Extracted records
- - -
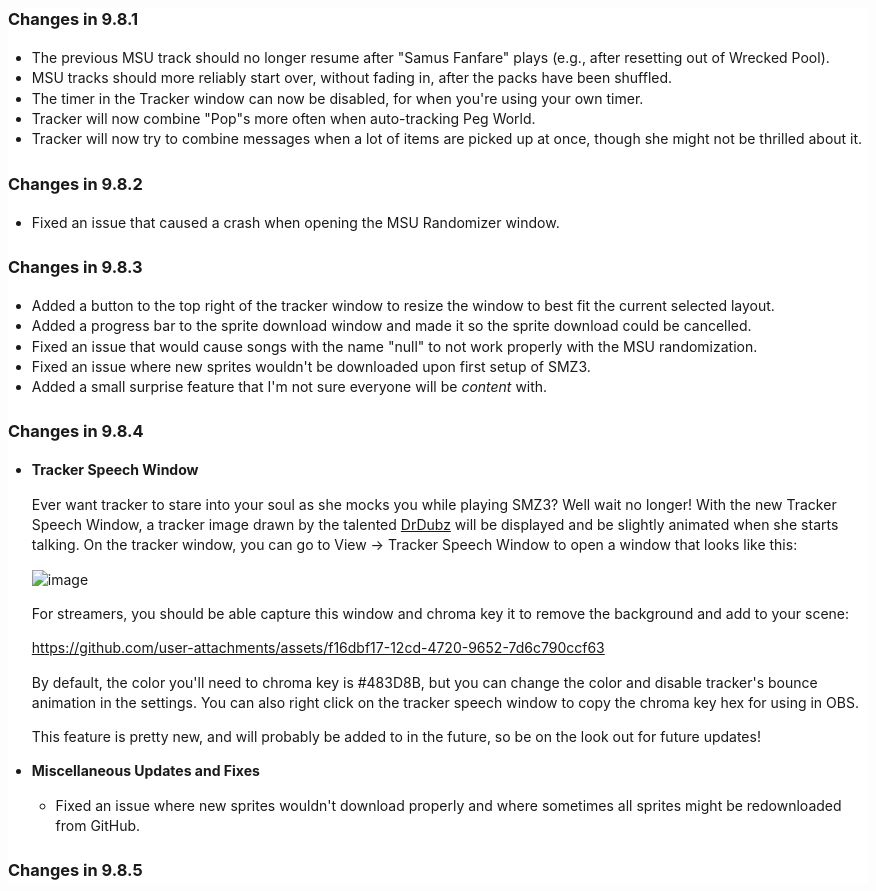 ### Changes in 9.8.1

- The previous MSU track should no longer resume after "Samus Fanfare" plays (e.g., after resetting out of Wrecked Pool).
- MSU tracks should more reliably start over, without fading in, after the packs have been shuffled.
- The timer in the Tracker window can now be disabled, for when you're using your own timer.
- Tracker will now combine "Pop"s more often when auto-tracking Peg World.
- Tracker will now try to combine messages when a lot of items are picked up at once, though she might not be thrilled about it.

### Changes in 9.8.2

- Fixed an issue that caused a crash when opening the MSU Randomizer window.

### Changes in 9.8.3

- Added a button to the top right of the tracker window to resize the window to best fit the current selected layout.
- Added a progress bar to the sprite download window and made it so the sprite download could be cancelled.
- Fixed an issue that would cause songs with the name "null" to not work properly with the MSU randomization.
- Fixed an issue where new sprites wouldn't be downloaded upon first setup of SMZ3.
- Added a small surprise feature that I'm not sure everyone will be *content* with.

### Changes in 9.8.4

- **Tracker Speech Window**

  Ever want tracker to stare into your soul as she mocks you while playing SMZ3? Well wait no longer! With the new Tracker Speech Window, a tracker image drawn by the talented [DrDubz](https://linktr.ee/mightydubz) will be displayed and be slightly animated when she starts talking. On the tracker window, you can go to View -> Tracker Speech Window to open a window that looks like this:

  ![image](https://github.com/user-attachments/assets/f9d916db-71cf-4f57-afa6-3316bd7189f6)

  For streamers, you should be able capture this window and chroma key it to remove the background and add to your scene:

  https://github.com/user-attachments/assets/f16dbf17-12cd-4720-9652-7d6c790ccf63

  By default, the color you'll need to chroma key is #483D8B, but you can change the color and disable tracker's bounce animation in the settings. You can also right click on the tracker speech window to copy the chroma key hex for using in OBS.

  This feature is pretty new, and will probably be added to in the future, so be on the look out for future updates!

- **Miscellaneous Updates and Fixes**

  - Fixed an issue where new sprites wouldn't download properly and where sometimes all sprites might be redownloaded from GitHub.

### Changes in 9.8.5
- - -
__What is being asked__. Without including any picture, repeat the data exactly.

__Solution for this problem__.
 ### Changes in 9.8.1

- The previous MSU track should no longer resume after "Samus Fanfare" plays (e.g., after resetting out of Wrecked Pool).
- MSU tracks should more reliably start over, without fading in, after the packs have been shuffled.
- The timer in the Tracker window can now be disabled, for when you're using your own timer.
- Tracker will now combine "Pop"s more often when auto-tracking Peg World.
- Tracker will now try to combine messages when a lot of items are picked up at once, though she might not be thrilled about it.

### Changes in 9.8.2

- Fixed an issue that caused a crash when opening the MSU Randomizer window.

### Changes in 9.8.3

- Added a button to the top right of the tracker window to resize the window to best fit the current selected layout.
- Added a progress bar to the sprite download window and made it so the sprite download could be cancelled.
- Fixed an issue that would cause songs with the name "null" to not work properly with the MSU randomization.
- Fixed an issue where new sprites wouldn't be downloaded upon first setup of SMZ3.
- Added a small surprise feature that I'm not sure everyone will be *content* with.

### Changes in 9.8.4

- **Tracker Speech Window**

  Ever want tracker to stare into your soul as she mocks you while playing SMZ3? Well wait no longer! With the new Tracker Speech Window, a tracker image drawn by the talented [DrDubz](https://linktr.ee/mightydubz) will be displayed and be slightly animated when she starts talking. On the tracker window, you can go to View -> Tracker Speech Window to open a window that looks like this:

  ![image](https://github.com/user-attachments/assets/f9d916db-71cf-4f57-afa6-3316bd7189f6)

  For streamers, you should be able capture this window and chroma key it to remove the background and add to your scene:

  https://github.com/user-attachments/assets/f16dbf17-12cd-4720-9652-7d6c790ccf63

  By default, the color you'll need to chroma key is #483D8B, but you can change the color and disable tracker's bounce animation in the settings. You can also right click on the tracker speech window to copy the chroma key hex for using in OBS.

  This feature is pretty new, and will probably be added to in the future, so be on the look out for future updates!

- **Miscellaneous Updates and Fixes**

  - Fixed an issue where new sprites wouldn't download properly and where sometimes all sprites might be redownloaded from GitHub.

### Changes in 9.8.5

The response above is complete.